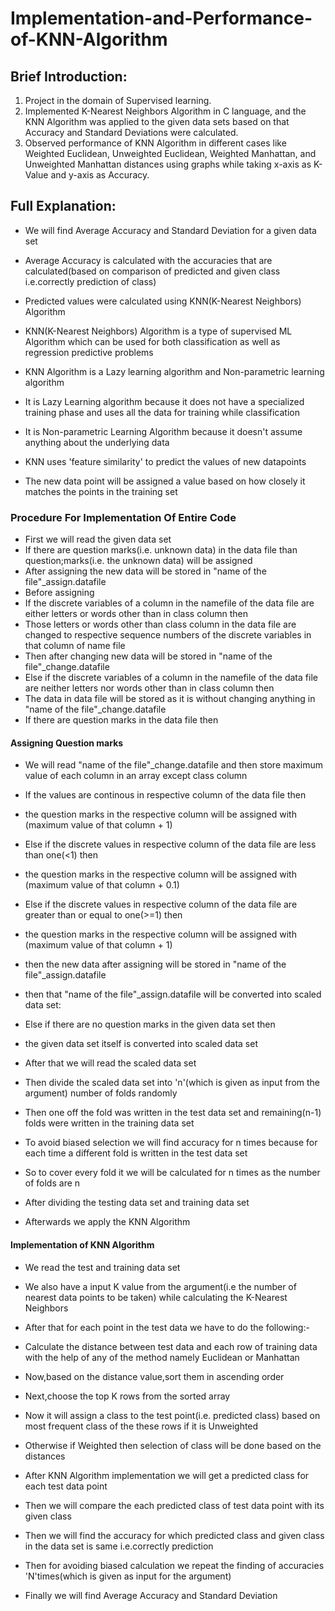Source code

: # Implementation-and-Performance-of-KNN-Algorithm

## Brief Introduction:
1) Project in the domain of Supervised learning.
2) Implemented K-Nearest Neighbors Algorithm in C language, and the KNN Algorithm was applied to the given data sets based on that Accuracy and Standard Deviations were calculated.
3) Observed performance of KNN Algorithm in different cases like Weighted Euclidean, Unweighted Euclidean, Weighted Manhattan, and Unweighted Manhattan distances using graphs while taking x-axis as K-Value and y-axis as Accuracy.

## Full Explanation:
 * We will find Average Accuracy and Standard Deviation for a given data set
 * Average Accuracy is calculated with the accuracies that are calculated(based on comparison of predicted and given class i.e.correctly prediction of class)
 * Predicted values were calculated using KNN(K-Nearest Neighbors) Algorithm
 
 * KNN(K-Nearest Neighbors) Algorithm is a type of supervised ML Algorithm which can be used for both classification as well as regression predictive problems
 * KNN Algorithm is a Lazy learning algorithm and Non-parametric learning algorithm
 * It is Lazy Learning algorithm because it does not have a specialized training phase and uses all the data for training while classification
 * It is Non-parametric Learning Algorithm because it doesn't assume anything about the underlying data
 * KNN uses 'feature similarity' to predict the values of new datapoints
 * The new data point will be assigned a value based on how closely it matches the points in the training set
 
 ### Procedure For Implementation Of Entire Code
 * First we will read the given data set
 * If there are question marks(i.e. unknown data) in the data file than question;marks(i.e. the unknown data) will be assigned
 * After assigning the new data will be stored in "name of the file"_assign.datafile
 * Before assigning
 * If the discrete variables of a column in the namefile of the data file are either letters or words other than in class column then
 * Those letters or words other than class column in the data file are changed to respective sequence numbers of the discrete variables in that column of name file
 * Then after changing new data will be stored in "name of the file"_change.datafile
 * Else if the discrete variables of a column in the namefile of the data file are neither letters nor words other than in class column then
 * The data in data file will be stored as it is without changing anything in "name of the file"_change.datafile
 * If there are question marks in the data file then
 
 #### Assigning Question marks
 * We will read "name of the file"_change.datafile and then store maximum value of each column in an array except class column
 * If the values are continous in respective column of the data file then
 * the question marks in the respective column will be assigned with (maximum value of that column + 1)
 * Else if the discrete values in respective column of the data file are less than one(<1) then
 * the question marks in the respective column will be assigned with (maximum value of that column + 0.1)
 * Else if the discrete values in respective column of the data file are greater than or equal to one(>=1) then
 * the question marks in the respective column will be assigned with (maximum value of that column + 1)
 * then the new data after assigning will be stored in "name of the file"_assign.datafile
 * then that "name of the file"_assign.datafile will be converted into scaled data set:
 * Else if there are no question marks in the given data set then
 * the given data set itself is converted into scaled data set

 * After that we will read the scaled data set
 * Then divide the scaled data set into 'n'(which is given as input from the argument) number of folds randomly
 * Then one off the fold was written in the test data set and remaining(n-1) folds were written in the training data set
 * To avoid biased selection we will find accuracy for n times because for each time a different fold is written in the test data set
 * So to cover every fold it we will be calculated for n times as the number of folds are n
 * After dividing the testing data set and training data set
 * Afterwards we apply the KNN Algorithm
 
 #### Implementation of KNN Algorithm
 * We read the test and training data set
 * We also have a input K value from the argument(i.e the number of nearest data points to be taken) while calculating the K-Nearest Neighbors
 * After that for each point in the test data we have to do the following:-
 * Calculate the distance between test data and each row of training data with the help of any of the method namely Euclidean or Manhattan
 * Now,based on the distance value,sort them in ascending order
 * Next,choose the top K rows from the sorted array
 * Now it will assign a class to the test point(i.e. predicted class) based on most frequent class of the these rows if it is Unweighted
 * Otherwise if Weighted then selection of class will be done based on the distances
 
 * After KNN Algorithm implementation we will get a predicted class for each test data point
 * Then we will compare the each predicted class of test data point with its given class
 * Then we will find the accuracy for which predicted class and given class in the data set is same i.e.correctly prediction
 * Then for avoiding biased calculation we repeat the finding of accuracies 'N'times(which is given as input for the argument)
 * Finally we will find Average Accuracy and Standard Deviation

==*==

### [HOW TO COMPLETE THIS TASK]
For the string "classification", give the number of lines in the data that contain it, and only that number.

### [RESULT OF THE TASK]
2